2. Whip an egg until fluffy, add the sugar, salt and blend. Add the evaporated milk, flour, butter, and vanilla essence and continue blending. Leave 20 minutes to rest.
3. You will need a good clean flat non stick frying pan for this, a little butter while frying can help, but these pancakes are very soft and need to be fried carefully.
4. Heat the frying pan. Pour a small amount of the mixture onto the pan and use a spoon to shape it into a circle and fill any holes. For this recipe you want small pancakes, no more than 8cms across.
5. Fry gently until the pancake is brown, then turn it over. While the other side is cooking, spread some of the filling onto the pancake, then roll it up and set it on a serving plate. Serve warm.
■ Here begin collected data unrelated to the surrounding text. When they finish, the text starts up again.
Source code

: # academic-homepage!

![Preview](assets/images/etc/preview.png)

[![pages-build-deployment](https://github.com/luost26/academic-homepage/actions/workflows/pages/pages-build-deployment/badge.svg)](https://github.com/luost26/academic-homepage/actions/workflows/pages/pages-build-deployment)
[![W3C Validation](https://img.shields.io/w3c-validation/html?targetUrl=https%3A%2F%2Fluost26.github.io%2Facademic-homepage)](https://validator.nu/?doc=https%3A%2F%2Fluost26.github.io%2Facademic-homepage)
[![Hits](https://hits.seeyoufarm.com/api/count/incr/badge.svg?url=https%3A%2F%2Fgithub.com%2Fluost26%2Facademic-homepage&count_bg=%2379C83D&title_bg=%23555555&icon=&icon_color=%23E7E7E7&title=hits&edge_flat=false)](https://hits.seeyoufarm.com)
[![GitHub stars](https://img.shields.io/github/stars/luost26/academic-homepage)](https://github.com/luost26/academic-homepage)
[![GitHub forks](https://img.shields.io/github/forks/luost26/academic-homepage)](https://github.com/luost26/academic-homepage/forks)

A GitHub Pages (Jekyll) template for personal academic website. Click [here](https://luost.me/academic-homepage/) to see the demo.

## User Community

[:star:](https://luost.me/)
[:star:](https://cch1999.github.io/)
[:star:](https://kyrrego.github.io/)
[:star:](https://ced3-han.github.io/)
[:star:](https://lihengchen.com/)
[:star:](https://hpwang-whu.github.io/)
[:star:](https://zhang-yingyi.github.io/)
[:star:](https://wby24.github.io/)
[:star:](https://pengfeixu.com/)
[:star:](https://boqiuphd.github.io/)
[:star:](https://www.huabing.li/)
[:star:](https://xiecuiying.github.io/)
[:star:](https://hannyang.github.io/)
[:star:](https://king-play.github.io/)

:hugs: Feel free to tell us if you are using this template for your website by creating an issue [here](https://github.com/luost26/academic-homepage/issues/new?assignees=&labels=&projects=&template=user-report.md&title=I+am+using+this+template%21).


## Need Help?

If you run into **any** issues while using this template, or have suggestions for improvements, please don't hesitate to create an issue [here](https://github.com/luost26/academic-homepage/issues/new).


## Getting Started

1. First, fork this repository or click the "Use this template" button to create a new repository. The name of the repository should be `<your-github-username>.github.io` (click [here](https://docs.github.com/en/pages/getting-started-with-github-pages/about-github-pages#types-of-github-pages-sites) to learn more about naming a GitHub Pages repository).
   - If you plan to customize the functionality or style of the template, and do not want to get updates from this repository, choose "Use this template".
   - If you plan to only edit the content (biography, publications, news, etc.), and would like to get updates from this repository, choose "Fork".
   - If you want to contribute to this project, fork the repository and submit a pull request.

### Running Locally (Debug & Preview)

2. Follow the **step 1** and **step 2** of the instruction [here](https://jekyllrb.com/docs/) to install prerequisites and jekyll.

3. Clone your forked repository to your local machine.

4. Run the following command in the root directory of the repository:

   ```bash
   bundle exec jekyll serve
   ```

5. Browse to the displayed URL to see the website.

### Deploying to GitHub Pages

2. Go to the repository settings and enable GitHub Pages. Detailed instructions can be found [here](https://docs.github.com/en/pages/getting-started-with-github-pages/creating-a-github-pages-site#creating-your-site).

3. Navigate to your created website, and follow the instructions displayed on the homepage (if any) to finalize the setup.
Ingredients for Cream Filling
1 Egg
3 Tablespoons Sugar
1 Teaspoon Salt
100 ml Water
100 ml Evaporated Milk
5 Tablespoons Butter
2 Tablespoons Corn Flour

Preparation for Cream Filling
1. Whip the egg with the sugar and salt.
2. Add the water, evaporated milk, butter, and corn flour and put into a saucepan and cook over a low heat until the cream is mixed and thick, then leave to cool.

Ingredients Taro Filling
50 gms Taro
2 Tablespoons Sugar
1 Tablespoon Oil

Preparation for Taro Filling
1. Steam the taro until cooked.
2. Purée the taro in a blender together with the sugar.
3. Heat the taro in a saucepan over a low heat, to drive off excess water and thicken it. Once it's thickened, leave it to cool.

September 13, 2008

Mango (Ma Muang)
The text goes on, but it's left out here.